*TRY IT*. The lines to be set down run from the line containing "If you have" through the final line of the data below; print them exactly and print nothing else.

*INPUT DATA*.
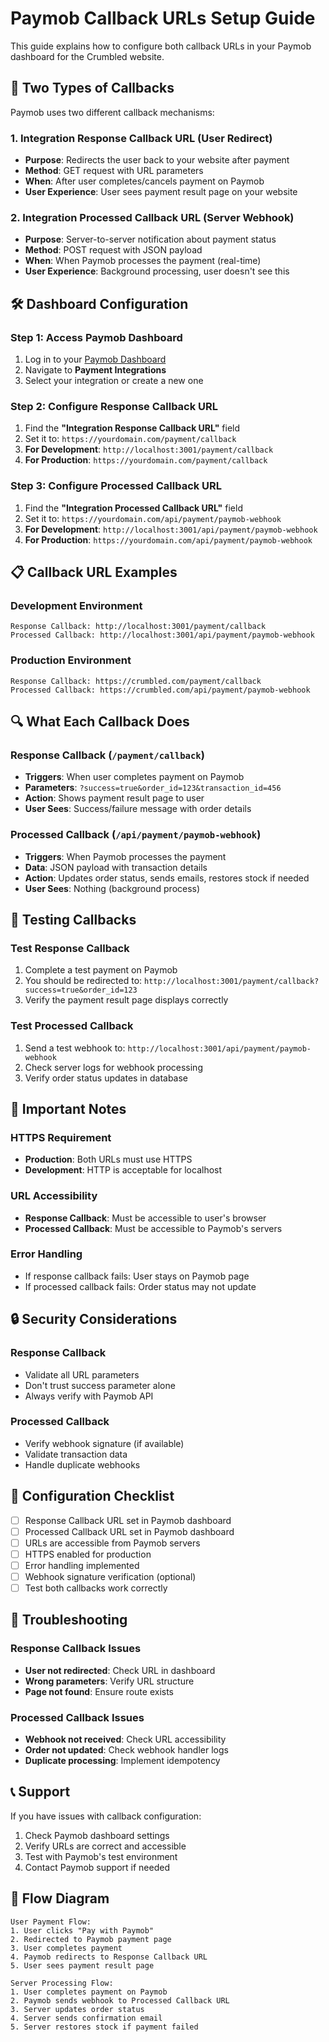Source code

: # Paymob Callback URLs Setup Guide

This guide explains how to configure both callback URLs in your Paymob dashboard for the Crumbled website.

## 🔄 **Two Types of Callbacks**

Paymob uses two different callback mechanisms:

### 1. **Integration Response Callback URL** (User Redirect)
- **Purpose**: Redirects the user back to your website after payment
- **Method**: GET request with URL parameters
- **When**: After user completes/cancels payment on Paymob
- **User Experience**: User sees payment result page on your website

### 2. **Integration Processed Callback URL** (Server Webhook)
- **Purpose**: Server-to-server notification about payment status
- **Method**: POST request with JSON payload
- **When**: When Paymob processes the payment (real-time)
- **User Experience**: Background processing, user doesn't see this

## 🛠️ **Dashboard Configuration**

### Step 1: Access Paymob Dashboard
1. Log in to your [Paymob Dashboard](https://accept.paymob.com)
2. Navigate to **Payment Integrations**
3. Select your integration or create a new one

### Step 2: Configure Response Callback URL
1. Find the **"Integration Response Callback URL"** field
2. Set it to: `https://yourdomain.com/payment/callback`
3. **For Development**: `http://localhost:3001/payment/callback`
4. **For Production**: `https://yourdomain.com/payment/callback`

### Step 3: Configure Processed Callback URL
1. Find the **"Integration Processed Callback URL"** field
2. Set it to: `https://yourdomain.com/api/payment/paymob-webhook`
3. **For Development**: `http://localhost:3001/api/payment/paymob-webhook`
4. **For Production**: `https://yourdomain.com/api/payment/paymob-webhook`

## 📋 **Callback URL Examples**

### Development Environment
```
Response Callback: http://localhost:3001/payment/callback
Processed Callback: http://localhost:3001/api/payment/paymob-webhook
```

### Production Environment
```
Response Callback: https://crumbled.com/payment/callback
Processed Callback: https://crumbled.com/api/payment/paymob-webhook
```

## 🔍 **What Each Callback Does**

### Response Callback (`/payment/callback`)
- **Triggers**: When user completes payment on Paymob
- **Parameters**: `?success=true&order_id=123&transaction_id=456`
- **Action**: Shows payment result page to user
- **User Sees**: Success/failure message with order details

### Processed Callback (`/api/payment/paymob-webhook`)
- **Triggers**: When Paymob processes the payment
- **Data**: JSON payload with transaction details
- **Action**: Updates order status, sends emails, restores stock if needed
- **User Sees**: Nothing (background process)

## 🔧 **Testing Callbacks**

### Test Response Callback
1. Complete a test payment on Paymob
2. You should be redirected to: `http://localhost:3001/payment/callback?success=true&order_id=123`
3. Verify the payment result page displays correctly

### Test Processed Callback
1. Send a test webhook to: `http://localhost:3001/api/payment/paymob-webhook`
2. Check server logs for webhook processing
3. Verify order status updates in database

## 🚨 **Important Notes**

### HTTPS Requirement
- **Production**: Both URLs must use HTTPS
- **Development**: HTTP is acceptable for localhost

### URL Accessibility
- **Response Callback**: Must be accessible to user's browser
- **Processed Callback**: Must be accessible to Paymob's servers

### Error Handling
- If response callback fails: User stays on Paymob page
- If processed callback fails: Order status may not update

## 🔒 **Security Considerations**

### Response Callback
- Validate all URL parameters
- Don't trust success parameter alone
- Always verify with Paymob API

### Processed Callback
- Verify webhook signature (if available)
- Validate transaction data
- Handle duplicate webhooks

## 📝 **Configuration Checklist**

- [ ] Response Callback URL set in Paymob dashboard
- [ ] Processed Callback URL set in Paymob dashboard
- [ ] URLs are accessible from Paymob servers
- [ ] HTTPS enabled for production
- [ ] Error handling implemented
- [ ] Webhook signature verification (optional)
- [ ] Test both callbacks work correctly

## 🐛 **Troubleshooting**

### Response Callback Issues
- **User not redirected**: Check URL in dashboard
- **Wrong parameters**: Verify URL structure
- **Page not found**: Ensure route exists

### Processed Callback Issues
- **Webhook not received**: Check URL accessibility
- **Order not updated**: Check webhook handler logs
- **Duplicate processing**: Implement idempotency

## 📞 **Support**

If you have issues with callback configuration:
1. Check Paymob dashboard settings
2. Verify URLs are correct and accessible
3. Test with Paymob's test environment
4. Contact Paymob support if needed

## 🔄 **Flow Diagram**

```
User Payment Flow:
1. User clicks "Pay with Paymob"
2. Redirected to Paymob payment page
3. User completes payment
4. Paymob redirects to Response Callback URL
5. User sees payment result page

Server Processing Flow:
1. User completes payment on Paymob
2. Paymob sends webhook to Processed Callback URL
3. Server updates order status
4. Server sends confirmation email
5. Server restores stock if payment failed
```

*SOLUTION FOR THIS EXERCISE*.
If you have issues with callback configuration:
1. Check Paymob dashboard settings
2. Verify URLs are correct and accessible
3. Test with Paymob's test environment
4. Contact Paymob support if needed

## 🔄 **Flow Diagram**

```
User Payment Flow:
1. User clicks "Pay with Paymob"
2. Redirected to Paymob payment page
3. User completes payment
4. Paymob redirects to Response Callback URL
5. User sees payment result page

Server Processing Flow:
1. User completes payment on Paymob
2. Paymob sends webhook to Processed Callback URL
3. Server updates order status
4. Server sends confirmation email
5. Server restores stock if payment failed
```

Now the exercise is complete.